> [Required work]
Scan the records below for the line with "different UI implementations." and the line with "(SPI)**: The primary". Repeat those two lines and every line between them exactly, and nothing else.

---------- Provided data ----------

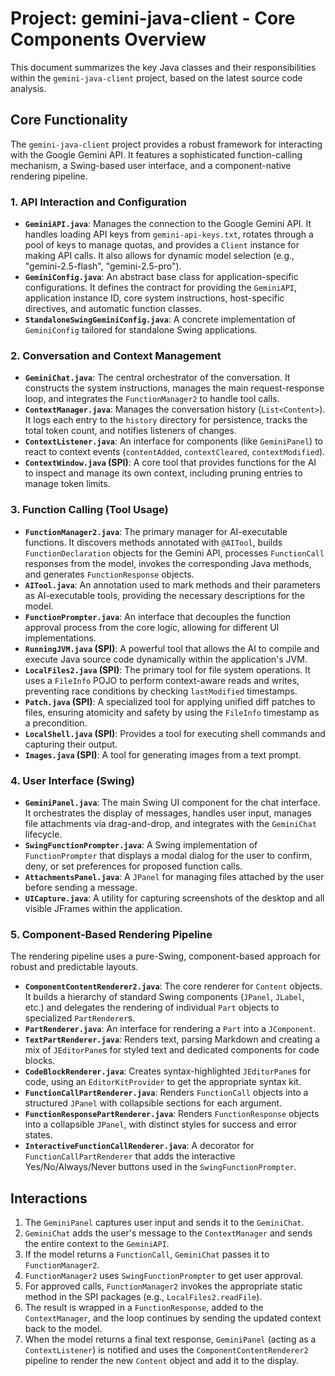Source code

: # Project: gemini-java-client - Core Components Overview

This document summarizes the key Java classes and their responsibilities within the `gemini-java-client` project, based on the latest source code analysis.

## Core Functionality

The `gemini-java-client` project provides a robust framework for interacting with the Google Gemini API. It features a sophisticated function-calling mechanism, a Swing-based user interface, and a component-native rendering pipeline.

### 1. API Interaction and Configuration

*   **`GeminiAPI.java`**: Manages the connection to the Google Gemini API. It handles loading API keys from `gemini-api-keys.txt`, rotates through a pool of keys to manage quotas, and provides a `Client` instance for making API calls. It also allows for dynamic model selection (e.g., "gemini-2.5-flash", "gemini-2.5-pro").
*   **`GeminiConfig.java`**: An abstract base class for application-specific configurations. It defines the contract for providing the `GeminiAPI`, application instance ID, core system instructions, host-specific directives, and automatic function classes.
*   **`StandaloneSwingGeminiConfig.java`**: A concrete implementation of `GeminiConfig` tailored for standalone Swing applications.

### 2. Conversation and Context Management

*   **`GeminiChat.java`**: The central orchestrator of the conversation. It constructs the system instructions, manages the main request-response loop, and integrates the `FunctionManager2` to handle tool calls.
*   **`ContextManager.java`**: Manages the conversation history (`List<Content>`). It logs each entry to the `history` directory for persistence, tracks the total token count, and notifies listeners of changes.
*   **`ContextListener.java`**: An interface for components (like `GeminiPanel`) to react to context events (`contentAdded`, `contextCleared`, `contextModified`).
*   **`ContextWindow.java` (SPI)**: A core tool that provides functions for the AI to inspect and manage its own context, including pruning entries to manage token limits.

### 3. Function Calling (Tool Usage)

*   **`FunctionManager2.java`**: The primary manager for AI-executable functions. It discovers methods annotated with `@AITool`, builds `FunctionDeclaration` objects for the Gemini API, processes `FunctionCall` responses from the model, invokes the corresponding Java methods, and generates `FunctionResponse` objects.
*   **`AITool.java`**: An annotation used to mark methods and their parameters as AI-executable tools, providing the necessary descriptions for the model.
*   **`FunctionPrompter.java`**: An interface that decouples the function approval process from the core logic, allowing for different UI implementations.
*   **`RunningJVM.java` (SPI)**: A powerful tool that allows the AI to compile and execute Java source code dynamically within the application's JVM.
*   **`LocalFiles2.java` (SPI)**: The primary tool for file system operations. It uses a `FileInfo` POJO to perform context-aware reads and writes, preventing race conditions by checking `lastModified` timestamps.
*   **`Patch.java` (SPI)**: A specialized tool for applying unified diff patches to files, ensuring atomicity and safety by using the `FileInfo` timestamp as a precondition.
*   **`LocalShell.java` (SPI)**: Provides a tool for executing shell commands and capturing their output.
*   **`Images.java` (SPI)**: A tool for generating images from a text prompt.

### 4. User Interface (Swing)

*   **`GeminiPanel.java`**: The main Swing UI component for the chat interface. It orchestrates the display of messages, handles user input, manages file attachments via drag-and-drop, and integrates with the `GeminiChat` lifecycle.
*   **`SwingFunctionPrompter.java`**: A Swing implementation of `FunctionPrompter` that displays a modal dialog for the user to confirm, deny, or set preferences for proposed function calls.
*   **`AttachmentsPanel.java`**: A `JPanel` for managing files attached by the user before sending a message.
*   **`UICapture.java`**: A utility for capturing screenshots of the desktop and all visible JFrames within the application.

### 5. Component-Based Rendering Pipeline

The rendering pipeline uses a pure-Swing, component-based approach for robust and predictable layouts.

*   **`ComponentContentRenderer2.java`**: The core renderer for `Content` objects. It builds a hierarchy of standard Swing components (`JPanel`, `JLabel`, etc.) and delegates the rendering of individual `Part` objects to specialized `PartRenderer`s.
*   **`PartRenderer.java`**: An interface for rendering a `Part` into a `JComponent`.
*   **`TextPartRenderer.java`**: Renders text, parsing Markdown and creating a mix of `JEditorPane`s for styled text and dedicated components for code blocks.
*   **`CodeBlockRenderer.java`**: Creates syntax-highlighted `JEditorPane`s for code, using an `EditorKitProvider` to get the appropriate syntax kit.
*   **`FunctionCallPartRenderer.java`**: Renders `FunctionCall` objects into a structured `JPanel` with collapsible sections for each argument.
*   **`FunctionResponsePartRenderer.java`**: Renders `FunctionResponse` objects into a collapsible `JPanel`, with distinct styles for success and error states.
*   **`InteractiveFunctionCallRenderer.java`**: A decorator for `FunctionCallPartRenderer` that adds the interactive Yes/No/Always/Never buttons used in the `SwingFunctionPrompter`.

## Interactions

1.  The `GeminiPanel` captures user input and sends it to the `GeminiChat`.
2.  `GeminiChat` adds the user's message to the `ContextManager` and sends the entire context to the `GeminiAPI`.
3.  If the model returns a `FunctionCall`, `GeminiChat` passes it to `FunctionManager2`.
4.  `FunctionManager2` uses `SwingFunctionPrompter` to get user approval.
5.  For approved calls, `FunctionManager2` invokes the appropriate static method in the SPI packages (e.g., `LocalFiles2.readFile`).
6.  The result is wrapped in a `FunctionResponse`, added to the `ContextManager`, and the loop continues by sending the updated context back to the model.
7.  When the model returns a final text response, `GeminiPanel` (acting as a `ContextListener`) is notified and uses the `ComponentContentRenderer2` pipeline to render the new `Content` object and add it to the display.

----------

> [Answer box]
*   **`FunctionPrompter.java`**: An interface that decouples the function approval process from the core logic, allowing for different UI implementations.
*   **`RunningJVM.java` (SPI)**: A powerful tool that allows the AI to compile and execute Java source code dynamically within the application's JVM.
*   **`LocalFiles2.java` (SPI)**: The primary tool for file system operations. It uses a `FileInfo` POJO to perform context-aware reads and writes, preventing race conditions by checking `lastModified` timestamps.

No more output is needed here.